╭──

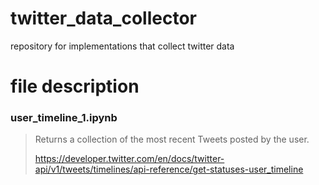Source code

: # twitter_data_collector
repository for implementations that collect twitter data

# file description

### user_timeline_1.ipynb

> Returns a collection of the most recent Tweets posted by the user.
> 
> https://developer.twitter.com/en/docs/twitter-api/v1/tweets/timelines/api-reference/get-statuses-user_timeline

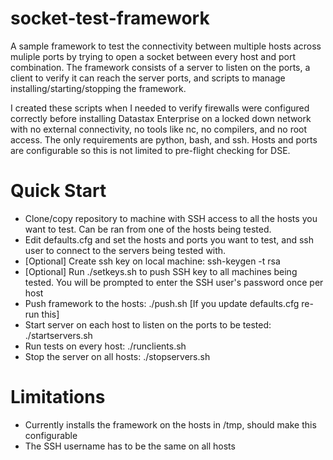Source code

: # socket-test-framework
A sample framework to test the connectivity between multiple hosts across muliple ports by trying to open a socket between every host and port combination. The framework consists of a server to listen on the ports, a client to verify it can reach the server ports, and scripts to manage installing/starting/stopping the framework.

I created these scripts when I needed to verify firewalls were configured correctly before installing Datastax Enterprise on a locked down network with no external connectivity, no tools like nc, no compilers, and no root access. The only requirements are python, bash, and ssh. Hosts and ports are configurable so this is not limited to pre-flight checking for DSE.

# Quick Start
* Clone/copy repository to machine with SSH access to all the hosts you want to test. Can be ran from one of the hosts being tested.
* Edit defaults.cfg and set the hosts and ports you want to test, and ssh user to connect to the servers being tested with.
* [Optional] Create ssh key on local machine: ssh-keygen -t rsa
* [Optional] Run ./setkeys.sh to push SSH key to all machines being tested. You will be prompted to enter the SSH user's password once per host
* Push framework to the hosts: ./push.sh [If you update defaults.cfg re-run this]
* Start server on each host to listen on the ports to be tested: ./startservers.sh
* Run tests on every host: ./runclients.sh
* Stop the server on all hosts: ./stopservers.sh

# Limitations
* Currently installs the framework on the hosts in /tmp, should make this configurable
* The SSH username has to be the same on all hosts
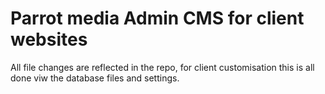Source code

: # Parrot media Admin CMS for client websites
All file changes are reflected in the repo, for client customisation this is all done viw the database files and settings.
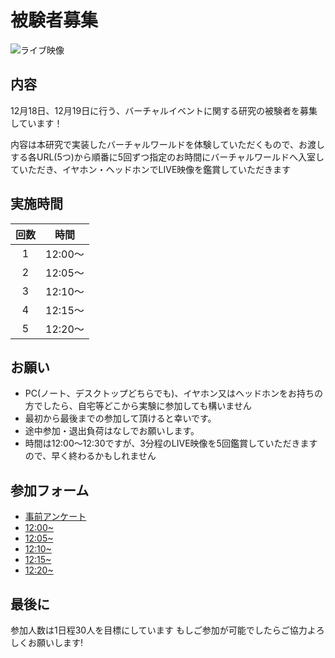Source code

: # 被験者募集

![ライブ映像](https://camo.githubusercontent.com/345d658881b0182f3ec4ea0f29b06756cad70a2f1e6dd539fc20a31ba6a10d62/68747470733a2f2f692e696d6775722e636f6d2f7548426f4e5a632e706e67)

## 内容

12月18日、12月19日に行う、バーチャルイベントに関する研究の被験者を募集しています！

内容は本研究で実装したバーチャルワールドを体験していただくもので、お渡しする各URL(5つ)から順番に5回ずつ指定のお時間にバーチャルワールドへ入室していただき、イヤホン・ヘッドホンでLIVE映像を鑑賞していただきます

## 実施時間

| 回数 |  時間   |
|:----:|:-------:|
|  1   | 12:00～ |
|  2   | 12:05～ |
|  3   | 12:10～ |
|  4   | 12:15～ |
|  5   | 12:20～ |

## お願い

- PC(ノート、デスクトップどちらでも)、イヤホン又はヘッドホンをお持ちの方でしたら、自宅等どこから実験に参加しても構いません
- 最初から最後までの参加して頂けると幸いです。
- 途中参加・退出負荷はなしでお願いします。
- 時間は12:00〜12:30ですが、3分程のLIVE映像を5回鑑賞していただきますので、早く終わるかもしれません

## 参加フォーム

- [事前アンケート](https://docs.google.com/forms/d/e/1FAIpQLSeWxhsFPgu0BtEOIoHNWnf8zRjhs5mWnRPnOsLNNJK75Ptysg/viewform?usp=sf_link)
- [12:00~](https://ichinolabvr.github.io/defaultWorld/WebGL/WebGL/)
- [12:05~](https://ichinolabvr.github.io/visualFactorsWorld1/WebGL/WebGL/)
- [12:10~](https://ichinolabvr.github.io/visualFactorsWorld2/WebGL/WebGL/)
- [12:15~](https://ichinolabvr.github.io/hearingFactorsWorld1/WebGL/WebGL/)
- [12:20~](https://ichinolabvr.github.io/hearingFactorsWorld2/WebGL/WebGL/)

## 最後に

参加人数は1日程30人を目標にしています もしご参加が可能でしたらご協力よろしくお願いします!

╰──
╭──

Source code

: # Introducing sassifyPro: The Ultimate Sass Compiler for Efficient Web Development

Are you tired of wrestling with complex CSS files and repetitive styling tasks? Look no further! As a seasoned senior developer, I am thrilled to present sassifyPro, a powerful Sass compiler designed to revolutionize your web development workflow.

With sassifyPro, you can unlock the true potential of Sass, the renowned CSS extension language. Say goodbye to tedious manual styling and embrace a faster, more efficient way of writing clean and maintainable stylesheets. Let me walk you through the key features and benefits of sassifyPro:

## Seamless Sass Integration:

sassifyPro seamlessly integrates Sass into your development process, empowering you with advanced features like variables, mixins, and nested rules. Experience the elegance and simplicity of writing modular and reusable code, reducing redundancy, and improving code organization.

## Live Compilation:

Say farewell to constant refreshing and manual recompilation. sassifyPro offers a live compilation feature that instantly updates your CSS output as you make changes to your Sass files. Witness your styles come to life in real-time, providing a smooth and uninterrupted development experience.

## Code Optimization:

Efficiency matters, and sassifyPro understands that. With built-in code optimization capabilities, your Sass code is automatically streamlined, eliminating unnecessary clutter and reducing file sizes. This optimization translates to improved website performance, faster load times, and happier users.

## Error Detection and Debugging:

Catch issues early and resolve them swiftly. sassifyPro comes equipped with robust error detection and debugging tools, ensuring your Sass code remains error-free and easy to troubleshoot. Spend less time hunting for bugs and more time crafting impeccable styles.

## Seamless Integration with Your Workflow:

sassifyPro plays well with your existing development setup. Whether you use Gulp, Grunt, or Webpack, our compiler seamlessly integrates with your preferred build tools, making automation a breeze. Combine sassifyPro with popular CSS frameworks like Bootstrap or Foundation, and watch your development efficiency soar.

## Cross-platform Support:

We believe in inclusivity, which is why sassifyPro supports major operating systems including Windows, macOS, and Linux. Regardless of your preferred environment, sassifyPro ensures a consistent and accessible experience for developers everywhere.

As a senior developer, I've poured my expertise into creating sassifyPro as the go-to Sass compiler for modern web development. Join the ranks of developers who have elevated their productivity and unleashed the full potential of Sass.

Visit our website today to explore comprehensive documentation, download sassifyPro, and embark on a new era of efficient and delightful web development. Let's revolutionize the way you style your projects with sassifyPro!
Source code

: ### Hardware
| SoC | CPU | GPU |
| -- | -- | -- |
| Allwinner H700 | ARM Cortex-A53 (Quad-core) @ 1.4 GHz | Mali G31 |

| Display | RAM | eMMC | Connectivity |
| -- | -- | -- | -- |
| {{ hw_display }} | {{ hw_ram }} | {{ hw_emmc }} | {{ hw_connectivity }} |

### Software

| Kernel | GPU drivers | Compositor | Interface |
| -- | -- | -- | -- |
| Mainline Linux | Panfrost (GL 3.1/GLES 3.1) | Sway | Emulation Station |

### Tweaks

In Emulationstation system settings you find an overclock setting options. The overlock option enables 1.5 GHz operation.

╰──

# [WORK TO BE COMPLETED]
Wherever the word "defaults" appears in the records above, copy that line.

# [RESPONSE]
* Edit defaults.cfg and set the hosts and ports you want to test, and ssh user to connect to the servers being tested with.
* Push framework to the hosts: ./push.sh [If you update defaults.cfg re-run this]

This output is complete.